De rechtbank heeft echter rekening gehouden met de navolgende omstandigheden. Anders dan de officier van justitie heeft gevorderd, heeft de rechtbank de verdachte vrijgesproken van het bij dagvaarding I primair ten laste gelegde. De verdachte heeft een blanco strafblad. Hij heeft spijt betuigd en berouw getoond. Hij heeft sinds de schorsing van zijn voorlopige hechtenis meegewerkt aan de bijzondere voorwaarden, teneinde de kans op recidive te verkleinen. Het lijkt een uiterst verwerpelijk maar gelukkig eenmalig incident want het dossier bevat geen aanknopingspunten om te veronderstellen dat een dergelijk seksueel delict in de toekomst weer zal kunnen gebeuren.
Alles tegen elkaar afwegend acht de rechtbank een gevangenisstraf van twaalf weken passend en geboden waarbij het onvoorwaardelijk deel gelijk is aan de tijd die de verdachte reeds in voorarrest heeft doorgebracht. Aan het voorwaardelijke deel wordt een proeftijd van drie jaren gekoppeld met daarbij de door de reclassering geadviseerde voorwaarden. Dit om te bewerkstelligen dat een oplossing wordt gevonden voor de problematiek van de verdachte en zo de kans op recidive van strafbare feiten terug te dringen. Tevens zal – teneinde het slachtoffer van de ontucht rust te geven – een locatiegebod ten aanzien van zijn woonadres en het adres van [naam groep] worden opgelegd.
Om de ernst van de feiten te benadrukken wordt naast deze deels voorwaardelijke gevangenisstraf een taakstraf van 200 uur opgelegd.

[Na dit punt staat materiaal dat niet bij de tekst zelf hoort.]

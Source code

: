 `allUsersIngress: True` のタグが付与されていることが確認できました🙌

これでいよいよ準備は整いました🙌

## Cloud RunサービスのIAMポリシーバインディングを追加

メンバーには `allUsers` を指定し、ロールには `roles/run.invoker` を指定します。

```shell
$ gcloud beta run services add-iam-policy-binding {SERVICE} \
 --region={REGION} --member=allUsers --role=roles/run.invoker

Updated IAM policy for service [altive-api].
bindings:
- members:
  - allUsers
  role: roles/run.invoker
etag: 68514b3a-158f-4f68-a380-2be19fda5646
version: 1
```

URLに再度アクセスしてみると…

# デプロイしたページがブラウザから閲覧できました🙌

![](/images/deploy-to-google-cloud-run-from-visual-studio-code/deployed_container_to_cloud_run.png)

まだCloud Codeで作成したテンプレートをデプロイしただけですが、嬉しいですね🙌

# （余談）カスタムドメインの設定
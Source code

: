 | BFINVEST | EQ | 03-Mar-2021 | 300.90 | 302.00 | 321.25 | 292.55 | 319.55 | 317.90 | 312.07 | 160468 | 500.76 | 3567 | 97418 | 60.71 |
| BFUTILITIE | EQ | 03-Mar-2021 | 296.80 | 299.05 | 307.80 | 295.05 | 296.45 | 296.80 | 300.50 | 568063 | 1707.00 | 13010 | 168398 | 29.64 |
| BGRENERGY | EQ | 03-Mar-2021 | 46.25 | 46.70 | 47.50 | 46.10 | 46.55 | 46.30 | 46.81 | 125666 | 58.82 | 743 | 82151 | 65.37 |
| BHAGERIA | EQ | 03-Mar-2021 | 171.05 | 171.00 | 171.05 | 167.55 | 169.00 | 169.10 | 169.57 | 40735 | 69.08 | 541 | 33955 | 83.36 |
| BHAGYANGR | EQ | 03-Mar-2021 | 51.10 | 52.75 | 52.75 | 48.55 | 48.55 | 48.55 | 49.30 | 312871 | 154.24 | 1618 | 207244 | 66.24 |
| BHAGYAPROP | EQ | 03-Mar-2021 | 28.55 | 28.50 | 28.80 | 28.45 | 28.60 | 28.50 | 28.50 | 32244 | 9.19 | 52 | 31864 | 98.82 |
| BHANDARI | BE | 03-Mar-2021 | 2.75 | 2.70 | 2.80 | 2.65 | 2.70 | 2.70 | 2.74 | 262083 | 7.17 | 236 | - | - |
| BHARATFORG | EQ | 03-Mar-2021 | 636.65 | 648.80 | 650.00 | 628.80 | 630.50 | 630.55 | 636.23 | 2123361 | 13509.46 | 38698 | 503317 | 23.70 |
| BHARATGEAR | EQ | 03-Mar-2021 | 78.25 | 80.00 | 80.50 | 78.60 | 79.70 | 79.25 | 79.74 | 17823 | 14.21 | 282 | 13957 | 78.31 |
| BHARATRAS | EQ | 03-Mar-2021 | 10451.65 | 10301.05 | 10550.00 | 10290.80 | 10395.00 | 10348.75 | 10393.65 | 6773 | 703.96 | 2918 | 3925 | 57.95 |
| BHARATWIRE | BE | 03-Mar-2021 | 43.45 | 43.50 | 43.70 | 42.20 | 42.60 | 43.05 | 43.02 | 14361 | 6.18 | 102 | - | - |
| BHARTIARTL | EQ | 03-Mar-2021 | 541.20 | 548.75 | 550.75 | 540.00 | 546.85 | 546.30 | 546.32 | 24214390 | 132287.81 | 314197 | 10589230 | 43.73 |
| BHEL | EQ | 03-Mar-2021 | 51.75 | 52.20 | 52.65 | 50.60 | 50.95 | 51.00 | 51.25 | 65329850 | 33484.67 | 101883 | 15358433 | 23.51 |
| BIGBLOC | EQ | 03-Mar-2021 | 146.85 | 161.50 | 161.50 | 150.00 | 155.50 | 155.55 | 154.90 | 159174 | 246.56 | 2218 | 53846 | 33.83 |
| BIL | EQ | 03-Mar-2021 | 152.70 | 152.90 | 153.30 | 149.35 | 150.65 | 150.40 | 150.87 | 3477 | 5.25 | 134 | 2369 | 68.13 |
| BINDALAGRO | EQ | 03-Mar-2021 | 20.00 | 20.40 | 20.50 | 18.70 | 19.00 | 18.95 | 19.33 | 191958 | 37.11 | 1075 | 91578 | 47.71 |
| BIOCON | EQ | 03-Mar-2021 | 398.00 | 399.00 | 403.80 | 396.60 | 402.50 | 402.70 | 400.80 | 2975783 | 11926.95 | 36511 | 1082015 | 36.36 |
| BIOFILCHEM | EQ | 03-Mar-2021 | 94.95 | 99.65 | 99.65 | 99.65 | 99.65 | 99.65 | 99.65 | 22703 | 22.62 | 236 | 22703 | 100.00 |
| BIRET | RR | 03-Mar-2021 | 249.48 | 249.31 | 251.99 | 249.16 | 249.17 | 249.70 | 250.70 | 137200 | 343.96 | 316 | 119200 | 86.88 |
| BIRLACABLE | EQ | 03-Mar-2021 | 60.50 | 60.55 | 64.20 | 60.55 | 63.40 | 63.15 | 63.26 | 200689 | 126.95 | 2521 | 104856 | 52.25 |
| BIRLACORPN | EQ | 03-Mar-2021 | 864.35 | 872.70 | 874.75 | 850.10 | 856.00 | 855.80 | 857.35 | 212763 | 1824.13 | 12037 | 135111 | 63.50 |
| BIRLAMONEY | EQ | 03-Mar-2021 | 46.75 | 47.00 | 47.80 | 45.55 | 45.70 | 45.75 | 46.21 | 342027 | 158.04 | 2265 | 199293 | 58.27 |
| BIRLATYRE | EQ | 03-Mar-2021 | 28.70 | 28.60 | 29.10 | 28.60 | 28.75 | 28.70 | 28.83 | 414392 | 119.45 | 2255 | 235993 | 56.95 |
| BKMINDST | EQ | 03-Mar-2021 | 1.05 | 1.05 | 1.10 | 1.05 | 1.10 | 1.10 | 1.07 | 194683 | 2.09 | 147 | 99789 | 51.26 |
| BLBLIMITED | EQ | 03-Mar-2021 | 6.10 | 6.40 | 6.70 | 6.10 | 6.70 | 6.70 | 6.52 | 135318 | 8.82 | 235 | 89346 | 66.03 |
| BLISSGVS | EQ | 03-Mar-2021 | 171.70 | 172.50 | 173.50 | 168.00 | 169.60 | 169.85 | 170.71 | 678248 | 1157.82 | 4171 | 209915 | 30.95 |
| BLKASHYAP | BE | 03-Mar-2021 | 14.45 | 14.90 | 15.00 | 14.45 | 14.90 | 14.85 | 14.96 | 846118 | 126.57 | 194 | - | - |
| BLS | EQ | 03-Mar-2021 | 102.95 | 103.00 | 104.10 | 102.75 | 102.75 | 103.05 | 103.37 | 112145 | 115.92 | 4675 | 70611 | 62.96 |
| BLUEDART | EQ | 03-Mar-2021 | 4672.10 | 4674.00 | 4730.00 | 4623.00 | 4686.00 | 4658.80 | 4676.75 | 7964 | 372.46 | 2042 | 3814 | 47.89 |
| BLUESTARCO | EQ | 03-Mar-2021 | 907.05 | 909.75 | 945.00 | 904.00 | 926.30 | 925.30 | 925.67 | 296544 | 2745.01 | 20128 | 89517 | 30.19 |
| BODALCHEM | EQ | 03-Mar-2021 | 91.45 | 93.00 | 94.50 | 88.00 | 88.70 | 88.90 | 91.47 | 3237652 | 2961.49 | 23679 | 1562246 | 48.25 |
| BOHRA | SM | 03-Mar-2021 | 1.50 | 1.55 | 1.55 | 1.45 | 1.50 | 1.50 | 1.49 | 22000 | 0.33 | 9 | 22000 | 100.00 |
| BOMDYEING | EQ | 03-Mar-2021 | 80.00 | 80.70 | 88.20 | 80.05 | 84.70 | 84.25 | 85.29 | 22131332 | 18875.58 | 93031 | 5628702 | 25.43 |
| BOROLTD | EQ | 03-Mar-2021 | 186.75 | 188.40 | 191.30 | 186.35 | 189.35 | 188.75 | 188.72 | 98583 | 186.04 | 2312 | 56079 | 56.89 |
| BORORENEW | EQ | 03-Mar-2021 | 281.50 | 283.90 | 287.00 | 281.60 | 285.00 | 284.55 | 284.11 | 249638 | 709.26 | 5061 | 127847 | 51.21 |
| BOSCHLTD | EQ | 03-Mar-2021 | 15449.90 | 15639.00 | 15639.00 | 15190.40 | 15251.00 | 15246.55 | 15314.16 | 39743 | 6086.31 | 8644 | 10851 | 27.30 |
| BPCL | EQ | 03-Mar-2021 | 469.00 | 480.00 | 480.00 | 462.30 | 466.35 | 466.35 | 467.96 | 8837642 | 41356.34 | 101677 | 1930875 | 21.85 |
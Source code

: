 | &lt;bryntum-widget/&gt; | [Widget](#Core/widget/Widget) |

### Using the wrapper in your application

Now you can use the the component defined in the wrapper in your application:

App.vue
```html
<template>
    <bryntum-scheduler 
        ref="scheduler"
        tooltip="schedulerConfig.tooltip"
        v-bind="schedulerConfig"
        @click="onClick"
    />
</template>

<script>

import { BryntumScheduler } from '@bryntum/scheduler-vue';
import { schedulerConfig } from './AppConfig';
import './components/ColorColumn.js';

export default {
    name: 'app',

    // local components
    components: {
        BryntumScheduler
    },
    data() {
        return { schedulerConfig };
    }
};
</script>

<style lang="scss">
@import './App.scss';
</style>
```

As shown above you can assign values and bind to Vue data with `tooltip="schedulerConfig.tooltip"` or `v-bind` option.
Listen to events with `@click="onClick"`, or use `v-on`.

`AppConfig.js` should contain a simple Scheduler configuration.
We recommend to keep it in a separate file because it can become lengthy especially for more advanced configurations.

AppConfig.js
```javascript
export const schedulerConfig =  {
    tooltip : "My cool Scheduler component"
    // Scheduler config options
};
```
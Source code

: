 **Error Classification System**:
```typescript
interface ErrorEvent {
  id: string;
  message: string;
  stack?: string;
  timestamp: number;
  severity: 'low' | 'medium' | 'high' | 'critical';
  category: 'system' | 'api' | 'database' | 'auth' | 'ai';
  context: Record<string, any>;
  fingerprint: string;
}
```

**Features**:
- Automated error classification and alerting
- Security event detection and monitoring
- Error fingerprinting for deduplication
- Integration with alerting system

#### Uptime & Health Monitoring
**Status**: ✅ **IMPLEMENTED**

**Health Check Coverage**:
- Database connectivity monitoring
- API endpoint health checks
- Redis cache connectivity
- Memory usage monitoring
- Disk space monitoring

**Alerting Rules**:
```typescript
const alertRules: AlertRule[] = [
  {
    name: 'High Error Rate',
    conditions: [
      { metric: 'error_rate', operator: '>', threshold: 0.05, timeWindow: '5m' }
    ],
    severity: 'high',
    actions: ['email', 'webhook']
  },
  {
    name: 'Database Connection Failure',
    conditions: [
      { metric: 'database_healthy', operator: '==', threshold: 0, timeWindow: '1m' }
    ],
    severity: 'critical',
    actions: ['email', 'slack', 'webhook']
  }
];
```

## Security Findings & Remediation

Een dadelijke uitvoerbaarheid van de bijzondere voorwaarden is alleen mogelijk indien er
ernstigrekening mee moet worden gehouden dat de veroordeelde wederom een misdrijf zal begaan dat gericht is tegen of gevaar veroorzaakt voor de onaantastbaarheid van het lichaam van een of meer personen. Gelet op het hiervoor overwogene is aan deze eis niet voldaan, zodat de vordering daartoe van de officier van justitie zal worden afgewezen.
De voorlopige hechtenis
Het onvoorwaardelijk deel van de op te leggen vrijheidsstraf is gelijk aan de tijd die de verdachte al in voorarrest heeft doorgebracht. De vordering van de officier van justitie om de schorsing van de voorlopige hechtenis op te heffen zal daarom worden afgewezen.
Het geschorste bevel tot voorlopige hechtenis van de verdachte zal worden opgeheven.